Depuis 2015, les Etats-Unis se sont imposés comme la première puissance pétrolière mondiale. En 2024, leur production atteint un niveau record de plus de 20 millions de barils par jour selon l’Energy Institute, soit presque le double de l’Arabie Saoudite (10,9 mb/j) et de la Russie (10,8 mb/j). Ils sont aussi les premiers exportateurs mondiaux de brut, avec des volumes supérieurs de 30 % à ceux de Riyad. Cette position dominante contraste avec la situation d’avant 2008, où le pays dépendait encore massivement des importations.

L’essor du pétrole de schiste a radicalement changé la donne. Entre 2005 et 2024, la production américaine est passée de 6,9 mb/j à plus de 20 mb/j, soit quasiment un triplement en deux décennies et une croissance annuelle moyenne de 5,5%. Cette expansion a transformé les équilibres mondiaux : alors que les importations américaines culminaient à près de 13,6 mb/j en 2007, elles sont d’environ 8 mb/j aujourd’hui, tandis que les exportations américaines atteignent presque 10 mb/j.

La moitié du brut américain dans le Permian

Le succès repose sur les caractéristiques propres à l’exploitation du pétrole de schiste. Les délais de mise en production sont courts : trois à six mois entre l’investissement et le premier flux, contre trois à cinq ans pour un projet offshore. Les coûts sont très hétérogènes mais compétitifs dans les meilleures zones du bassin Permien, ou Permian, il sont de 40 dollars/baril, même si le seuil dépasse 60 dollars/baril dans le Bakken. La contrepartie est un déclin accéléré des puits, dont la production chute parfois de moitié en moins de deux ans et s’étend rarement au-delà de trois ans.
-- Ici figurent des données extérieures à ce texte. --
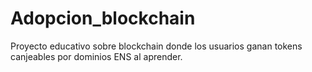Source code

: # Adopcion_blockchain
Proyecto educativo sobre blockchain donde los usuarios ganan tokens canjeables por dominios ENS al aprender.
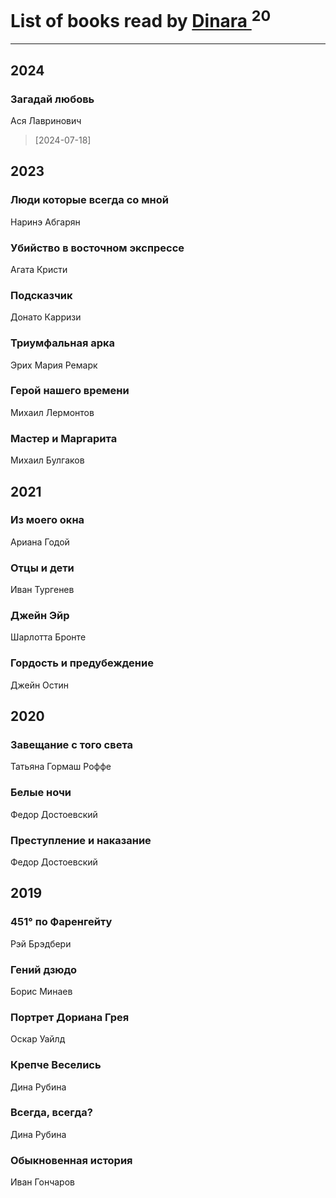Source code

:# List of books read by [Dinara ](https://plus.google.com/u/0/107718177426132290975/)<sup>20</sup>
---

## 2024

### Загадай любовь
Ася Лавринович
> [2024-07-18] 



## 2023

### Люди которые всегда со мной
Наринэ Абгарян


### Убийство в восточном экспрессе
Агата Кристи


### Подсказчик
Донато Карризи


### Триумфальная арка
Эрих Мария Ремарк


### Герой нашего времени
Михаил Лермонтов


### Мастер и Маргарита
Михаил Булгаков



## 2021

### Из моего окна
Ариана Годой


### Отцы и дети
Иван Тургенев


### Джейн Эйр
Шарлотта Бронте


### Гордость и предубеждение
Джейн Остин



## 2020

### Завещание с того света
Татьяна Гормаш Роффе


### Белые ночи
Федор Достоевский


### Преступление и наказание
Федор Достоевский



## 2019

### 451° по Фаренгейту
Рэй Брэдбери


### Гений дзюдо
Борис Минаев


### Портрет Дориана Грея
Оскар Уайлд


### Крепче Веселись
Дина Рубина


### Всегда, всегда?
Дина Рубина


### Обыкновенная история
Иван Гончаров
Ce handicap n’a pas empêché la hausse rapide de la production. Celle-ci a même dépassé toutes les attentes en raison d’une très forte croissance de la productivité par forage. Le nombre de plateformes pétrolières, qui frôlait les 900 en 2018, est tombé à environ 500 en 2024, mais la production nationale a progressé de plus de 30% depuis ce pic. La production moyenne par forage actif a donc plus que doublée en six ans. Le Permian concentre désormais 48% du brut américain, contre 13% en 2005, illustrant le rôle clé de ce bassin devenu l’épicentre de la révolution pétrolière américaine.

L’EIA reconnaît elle-même avoir sous-estimé la trajectoire de la production américaine. Entre 1994 et 2021, ses projections de production de brut ont été sous-estimées dans 68% des cas.

Infléchissement

La question est désormais celle de la soutenabilité. Avec la hausse des taux, l’endettement pèse plus lourdement qu’auparavant, réduisant la flexibilité financière des producteurs. La discipline financière s’impose : la priorité est passée de la croissance des volumes à la création de valeur. Parallèlement, l’inflation américaine renchérit durablement les coûts d’exploitation : main-d’œuvre, machines, intrants. Enfin, les gisements les plus rentables s’épuisent, contraignant à exploiter des sites moins productifs et donc aux points morts plus élevés, souvent au-delà de 60 dollars le baril.

Dans ce contexte, la croissance future dépendra aussi de la stratégie de l’Opep. Si le cartel inondait le marché, une phase prolongée de prix bas pourrait affecter durablement les producteurs américains. Le miracle du schiste a redessiné la carte énergétique mondiale en deux décennies mais face à l’accumulation de contraintes financières, géologiques et géopolitiques, il se pourrait que la croissance de la production, jusqu’ici insolente, finisse par s’infléchir.